Assignment -
Copy out each line below that has the word "class" in it.

** Information supplied follows **

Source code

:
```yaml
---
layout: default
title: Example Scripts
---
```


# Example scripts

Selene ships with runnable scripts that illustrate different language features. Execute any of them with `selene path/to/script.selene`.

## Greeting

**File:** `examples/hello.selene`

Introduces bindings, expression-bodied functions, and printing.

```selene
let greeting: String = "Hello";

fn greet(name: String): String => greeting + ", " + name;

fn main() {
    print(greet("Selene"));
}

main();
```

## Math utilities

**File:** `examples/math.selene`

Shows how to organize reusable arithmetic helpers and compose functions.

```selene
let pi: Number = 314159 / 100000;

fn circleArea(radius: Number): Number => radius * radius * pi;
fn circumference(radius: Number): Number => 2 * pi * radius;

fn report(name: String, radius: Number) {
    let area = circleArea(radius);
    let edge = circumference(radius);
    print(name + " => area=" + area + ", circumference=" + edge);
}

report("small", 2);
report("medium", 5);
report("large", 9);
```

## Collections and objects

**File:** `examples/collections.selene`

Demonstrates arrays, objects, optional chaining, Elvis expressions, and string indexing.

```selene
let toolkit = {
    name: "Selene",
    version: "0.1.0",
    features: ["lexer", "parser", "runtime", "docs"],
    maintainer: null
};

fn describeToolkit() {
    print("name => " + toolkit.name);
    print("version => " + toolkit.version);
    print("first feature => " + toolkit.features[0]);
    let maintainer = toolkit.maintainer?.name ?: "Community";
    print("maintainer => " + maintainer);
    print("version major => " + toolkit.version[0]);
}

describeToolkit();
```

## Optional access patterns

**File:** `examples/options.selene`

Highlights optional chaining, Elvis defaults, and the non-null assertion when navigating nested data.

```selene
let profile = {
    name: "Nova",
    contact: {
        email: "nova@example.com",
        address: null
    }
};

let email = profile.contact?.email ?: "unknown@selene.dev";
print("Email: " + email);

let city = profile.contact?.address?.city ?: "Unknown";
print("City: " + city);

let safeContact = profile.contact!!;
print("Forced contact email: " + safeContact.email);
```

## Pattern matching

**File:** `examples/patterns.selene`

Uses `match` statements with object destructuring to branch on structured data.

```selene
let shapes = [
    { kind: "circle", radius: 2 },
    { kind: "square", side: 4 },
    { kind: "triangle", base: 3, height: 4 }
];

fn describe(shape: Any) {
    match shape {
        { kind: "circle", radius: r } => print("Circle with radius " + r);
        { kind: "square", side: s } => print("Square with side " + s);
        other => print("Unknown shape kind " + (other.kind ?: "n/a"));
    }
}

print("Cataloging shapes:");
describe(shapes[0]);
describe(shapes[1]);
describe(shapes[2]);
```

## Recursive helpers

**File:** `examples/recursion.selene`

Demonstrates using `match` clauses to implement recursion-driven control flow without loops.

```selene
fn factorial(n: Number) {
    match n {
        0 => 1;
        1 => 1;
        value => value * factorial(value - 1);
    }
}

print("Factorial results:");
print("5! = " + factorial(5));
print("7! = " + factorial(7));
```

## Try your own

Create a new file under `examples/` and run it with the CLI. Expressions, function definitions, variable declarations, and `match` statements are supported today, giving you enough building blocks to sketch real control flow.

** End of Information supplied **
** Information supplied follows **

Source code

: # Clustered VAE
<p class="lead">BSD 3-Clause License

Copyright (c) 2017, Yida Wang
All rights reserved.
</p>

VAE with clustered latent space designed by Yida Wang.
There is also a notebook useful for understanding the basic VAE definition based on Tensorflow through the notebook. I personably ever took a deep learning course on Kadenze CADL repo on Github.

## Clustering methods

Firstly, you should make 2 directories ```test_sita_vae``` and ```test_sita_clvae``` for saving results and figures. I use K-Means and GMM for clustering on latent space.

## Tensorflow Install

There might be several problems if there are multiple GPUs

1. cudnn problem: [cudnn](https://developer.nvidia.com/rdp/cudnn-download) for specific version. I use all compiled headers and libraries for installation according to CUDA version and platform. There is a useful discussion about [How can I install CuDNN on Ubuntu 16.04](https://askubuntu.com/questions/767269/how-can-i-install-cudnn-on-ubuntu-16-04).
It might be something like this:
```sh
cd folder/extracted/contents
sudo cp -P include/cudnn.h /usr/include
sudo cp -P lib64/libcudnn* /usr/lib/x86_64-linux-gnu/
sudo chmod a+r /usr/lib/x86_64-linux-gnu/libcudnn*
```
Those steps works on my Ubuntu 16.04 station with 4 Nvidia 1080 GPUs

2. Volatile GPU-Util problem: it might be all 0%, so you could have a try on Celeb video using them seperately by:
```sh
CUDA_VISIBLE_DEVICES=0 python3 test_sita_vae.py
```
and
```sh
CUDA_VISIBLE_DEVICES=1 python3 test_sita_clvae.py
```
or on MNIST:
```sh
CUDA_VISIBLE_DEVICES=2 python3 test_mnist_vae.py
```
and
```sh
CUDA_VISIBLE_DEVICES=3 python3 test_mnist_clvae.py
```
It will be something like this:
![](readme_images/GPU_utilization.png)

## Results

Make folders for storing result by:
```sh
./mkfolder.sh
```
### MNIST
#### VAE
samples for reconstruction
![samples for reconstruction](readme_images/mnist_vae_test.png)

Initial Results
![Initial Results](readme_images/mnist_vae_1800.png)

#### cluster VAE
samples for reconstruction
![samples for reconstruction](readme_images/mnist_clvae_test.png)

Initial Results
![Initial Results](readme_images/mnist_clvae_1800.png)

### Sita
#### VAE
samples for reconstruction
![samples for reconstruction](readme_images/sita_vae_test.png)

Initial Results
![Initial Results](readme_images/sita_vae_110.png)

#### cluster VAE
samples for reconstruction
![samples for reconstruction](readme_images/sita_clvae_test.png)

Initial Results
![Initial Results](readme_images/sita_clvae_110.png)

** End of Information supplied **
** Information supplied follows **

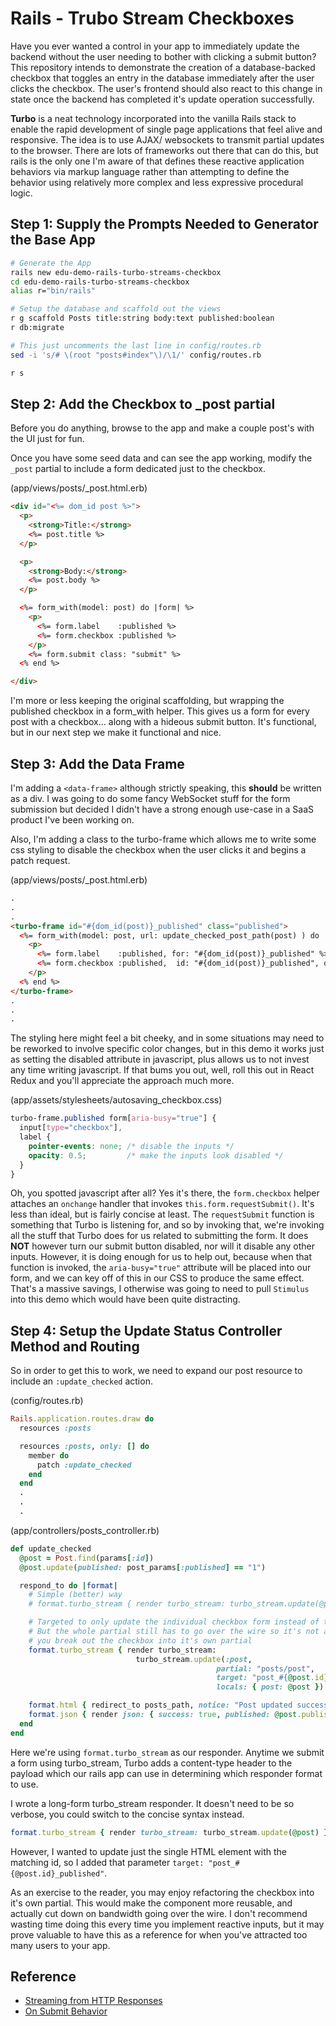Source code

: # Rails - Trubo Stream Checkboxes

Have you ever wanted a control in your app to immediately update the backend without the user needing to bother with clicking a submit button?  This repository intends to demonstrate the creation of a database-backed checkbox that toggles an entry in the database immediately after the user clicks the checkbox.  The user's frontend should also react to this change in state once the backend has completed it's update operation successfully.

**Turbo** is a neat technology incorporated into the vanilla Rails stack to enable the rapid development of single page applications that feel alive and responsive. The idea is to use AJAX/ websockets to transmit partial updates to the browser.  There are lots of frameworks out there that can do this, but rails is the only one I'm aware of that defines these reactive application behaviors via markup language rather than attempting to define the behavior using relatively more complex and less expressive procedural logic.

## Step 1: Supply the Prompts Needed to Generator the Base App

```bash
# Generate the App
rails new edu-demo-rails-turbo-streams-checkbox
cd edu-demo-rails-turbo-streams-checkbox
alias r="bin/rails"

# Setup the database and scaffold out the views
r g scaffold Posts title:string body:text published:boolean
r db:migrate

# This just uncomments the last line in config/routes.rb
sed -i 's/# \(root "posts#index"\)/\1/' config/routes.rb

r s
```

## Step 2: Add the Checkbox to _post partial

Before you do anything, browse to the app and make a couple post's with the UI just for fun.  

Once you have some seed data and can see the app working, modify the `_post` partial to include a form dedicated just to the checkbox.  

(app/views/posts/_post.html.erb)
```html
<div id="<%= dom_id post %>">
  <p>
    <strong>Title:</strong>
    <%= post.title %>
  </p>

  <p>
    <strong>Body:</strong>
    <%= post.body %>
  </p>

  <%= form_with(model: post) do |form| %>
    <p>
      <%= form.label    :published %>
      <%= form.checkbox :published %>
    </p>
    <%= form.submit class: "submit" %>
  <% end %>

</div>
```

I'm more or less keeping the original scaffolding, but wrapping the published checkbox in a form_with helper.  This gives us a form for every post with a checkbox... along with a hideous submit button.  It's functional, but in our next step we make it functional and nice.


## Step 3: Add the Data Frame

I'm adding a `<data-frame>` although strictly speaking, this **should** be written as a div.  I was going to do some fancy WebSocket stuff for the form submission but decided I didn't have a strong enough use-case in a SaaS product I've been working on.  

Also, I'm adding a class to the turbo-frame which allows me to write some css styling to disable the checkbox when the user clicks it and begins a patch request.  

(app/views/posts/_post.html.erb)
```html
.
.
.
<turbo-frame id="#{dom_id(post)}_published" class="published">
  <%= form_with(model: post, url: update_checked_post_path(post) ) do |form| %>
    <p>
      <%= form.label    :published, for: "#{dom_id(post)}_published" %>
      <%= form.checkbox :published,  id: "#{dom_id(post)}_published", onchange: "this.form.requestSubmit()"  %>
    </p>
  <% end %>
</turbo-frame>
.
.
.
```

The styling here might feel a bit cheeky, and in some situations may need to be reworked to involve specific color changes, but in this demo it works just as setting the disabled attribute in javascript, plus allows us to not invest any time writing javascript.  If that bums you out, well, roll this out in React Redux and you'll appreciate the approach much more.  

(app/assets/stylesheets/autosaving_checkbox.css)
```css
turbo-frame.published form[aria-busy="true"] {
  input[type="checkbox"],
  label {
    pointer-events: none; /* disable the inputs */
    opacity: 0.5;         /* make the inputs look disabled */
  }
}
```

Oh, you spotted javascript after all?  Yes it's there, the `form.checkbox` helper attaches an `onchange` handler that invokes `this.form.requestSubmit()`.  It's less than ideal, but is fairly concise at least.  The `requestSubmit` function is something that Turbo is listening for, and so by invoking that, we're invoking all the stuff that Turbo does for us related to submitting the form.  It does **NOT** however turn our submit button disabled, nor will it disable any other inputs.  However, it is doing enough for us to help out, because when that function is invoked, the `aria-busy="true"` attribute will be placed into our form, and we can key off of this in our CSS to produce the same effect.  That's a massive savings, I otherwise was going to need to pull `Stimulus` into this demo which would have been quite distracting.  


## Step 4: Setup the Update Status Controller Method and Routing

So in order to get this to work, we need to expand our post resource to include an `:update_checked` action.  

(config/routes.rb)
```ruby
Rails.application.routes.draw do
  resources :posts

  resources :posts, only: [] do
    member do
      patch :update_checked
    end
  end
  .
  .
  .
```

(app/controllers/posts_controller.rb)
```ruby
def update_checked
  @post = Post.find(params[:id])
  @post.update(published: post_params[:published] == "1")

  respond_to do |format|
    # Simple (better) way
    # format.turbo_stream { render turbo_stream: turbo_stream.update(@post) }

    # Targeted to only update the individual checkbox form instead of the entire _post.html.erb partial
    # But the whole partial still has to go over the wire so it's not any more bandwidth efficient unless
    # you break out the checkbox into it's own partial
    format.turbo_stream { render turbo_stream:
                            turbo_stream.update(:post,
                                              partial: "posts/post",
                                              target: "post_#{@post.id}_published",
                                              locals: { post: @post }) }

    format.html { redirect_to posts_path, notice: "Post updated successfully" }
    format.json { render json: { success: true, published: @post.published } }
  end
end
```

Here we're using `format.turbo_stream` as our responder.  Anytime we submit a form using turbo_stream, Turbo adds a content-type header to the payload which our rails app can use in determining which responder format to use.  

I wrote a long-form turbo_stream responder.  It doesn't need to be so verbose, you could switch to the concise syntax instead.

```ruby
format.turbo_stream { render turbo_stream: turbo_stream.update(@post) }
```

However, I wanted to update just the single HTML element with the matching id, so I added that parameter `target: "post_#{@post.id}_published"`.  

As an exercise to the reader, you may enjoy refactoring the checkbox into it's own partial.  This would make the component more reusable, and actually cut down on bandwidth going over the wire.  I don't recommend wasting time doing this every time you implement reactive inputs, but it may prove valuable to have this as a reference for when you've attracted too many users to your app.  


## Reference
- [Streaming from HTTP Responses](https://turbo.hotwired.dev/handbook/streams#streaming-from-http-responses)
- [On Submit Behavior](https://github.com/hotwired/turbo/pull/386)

** End of Information supplied **

Answer box -
<p class="lead">BSD 3-Clause License
    <%= form.submit class: "submit" %>
Also, I'm adding a class to the turbo-frame which allows me to write some css styling to disable the checkbox when the user clicks it and begins a patch request.  
<turbo-frame id="#{dom_id(post)}_published" class="published">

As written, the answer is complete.